The West can no longer pretend that Russia’s internal dissent will somehow rise up to check Putin’s ambitions. Kahl makes it plain: “There is no opposition that would in any way stand in Putin’s way.” What little political plurality existed in Russia was snuffed out in the aftermath of Navalny’s imprisonment and death. Independent media has been crushed, civil society neutered, and critics driven into exile, prison—or worse. In this atmosphere, any variation of opinion is limited to military strategy, not moral opposition.
Indeed, the Russian state has succeeded not merely in quashing dissent, but in forging consent. The propaganda machine is not a background instrument—it is the engine of national cohesion. And it is working. The saturation of patriotic messaging, revisionist history, and relentless demonisation of the West has created an information ecosystem in which war is not a tragedy, but a patriotic duty. Russians are not simply misinformed; many are fervently loyal to the cause, because that cause is indistinguishable from their national identity.
Kahl further warned that his agency has “concrete” evidence that Russia is planning an attack on NATO territory.
He stated his belief that the Russian leadership no longer believes NATO’s article 5 guarantee of mutual assistance will be honoured — and may seek to test it.
“We are very sure, and we have intelligence evidence to back this up, that [Russia’s full-scale invasion of] Ukraine is only one step on Russia’s path towards the west,” he warned.

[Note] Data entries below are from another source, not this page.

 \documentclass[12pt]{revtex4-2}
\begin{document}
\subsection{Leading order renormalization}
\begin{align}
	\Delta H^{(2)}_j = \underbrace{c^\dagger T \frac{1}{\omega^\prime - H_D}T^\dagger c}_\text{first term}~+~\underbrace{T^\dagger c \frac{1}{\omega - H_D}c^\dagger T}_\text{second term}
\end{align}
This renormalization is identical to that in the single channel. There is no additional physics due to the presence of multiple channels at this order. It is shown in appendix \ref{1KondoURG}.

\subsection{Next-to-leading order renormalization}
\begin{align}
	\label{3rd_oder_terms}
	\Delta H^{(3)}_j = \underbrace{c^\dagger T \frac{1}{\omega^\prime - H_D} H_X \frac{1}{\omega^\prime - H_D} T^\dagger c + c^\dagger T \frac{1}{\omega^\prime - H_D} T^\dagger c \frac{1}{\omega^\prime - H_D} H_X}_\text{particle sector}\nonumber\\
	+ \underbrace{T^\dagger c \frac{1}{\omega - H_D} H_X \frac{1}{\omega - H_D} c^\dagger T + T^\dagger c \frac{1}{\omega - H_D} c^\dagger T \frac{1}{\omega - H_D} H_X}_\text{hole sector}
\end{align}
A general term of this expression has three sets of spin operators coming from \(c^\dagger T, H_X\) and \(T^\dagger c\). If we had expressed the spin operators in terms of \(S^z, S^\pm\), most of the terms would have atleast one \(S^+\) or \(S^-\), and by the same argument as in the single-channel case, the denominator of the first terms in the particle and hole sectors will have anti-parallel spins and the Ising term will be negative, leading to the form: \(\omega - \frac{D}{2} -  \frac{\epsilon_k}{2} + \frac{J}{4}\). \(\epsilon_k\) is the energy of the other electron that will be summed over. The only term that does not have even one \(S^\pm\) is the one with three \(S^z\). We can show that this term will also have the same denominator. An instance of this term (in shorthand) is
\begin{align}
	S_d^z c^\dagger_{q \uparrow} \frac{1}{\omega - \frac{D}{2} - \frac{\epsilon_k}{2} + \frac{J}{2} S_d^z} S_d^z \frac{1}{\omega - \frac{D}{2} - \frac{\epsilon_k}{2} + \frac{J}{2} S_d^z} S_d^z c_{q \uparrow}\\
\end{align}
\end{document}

This, then, is the reality confronting the West: a nation mobilised in mind and spirit for protracted confrontation. NATO’s new Secretary General, Mark Rutte, has echoed Kahl’s assessment, warning that Russia is rebuilding its military and could pose a direct threat to NATO within five years. The strategic implications are grave. If Russia tests the alliance’s resolve—through hybrid attacks, cyberwarfare, or pressure on the Baltic states—what will be the West’s response?
Complacency must end. The narrative of a passive, peace-loving Russian public held hostage by a rogue regime has lulled Europe into a strategic slumber. The truth is more uncomfortable: the regime and much of the population are aligned in purpose. This is not a case of state versus society, but a state reinforcing society to justify endless war.
This doesn’t mean the West should abandon the idea of supporting individual Russians who dissent, but policy must reflect reality, not fantasy. Sanctions should be broadened to target enablers of the regime beyond the political elite—cultural institutions, media actors, and state-aligned businesses that help propagate the Kremlin’s worldview. The security architecture of Europe must be rebuilt on the assumption that Russia is not an aberration to be reformed, but a hostile power to be deterred, and if necessary, defeated.
Putin may have lit the match, but the fire has taken hold. As Kahl rightly identifies, the real danger lies not only in Russia’s actions in Ukraine, but in its appetite to test NATO directly. This is a nation that sees itself not as a violator of peace, but as the spearhead of a righteous struggle against Western “decadence” and “aggression.”
It’s time we saw Russia as it sees itself: not as a country dragged into war by a despot, but as a willing empire, reawakening. Appeasement failed a century ago, and romantic illusions may do worse still today. The sooner we accept that this is not just Putin’s war, the better prepared we’ll be to meet what comes next.
Main Image: BND.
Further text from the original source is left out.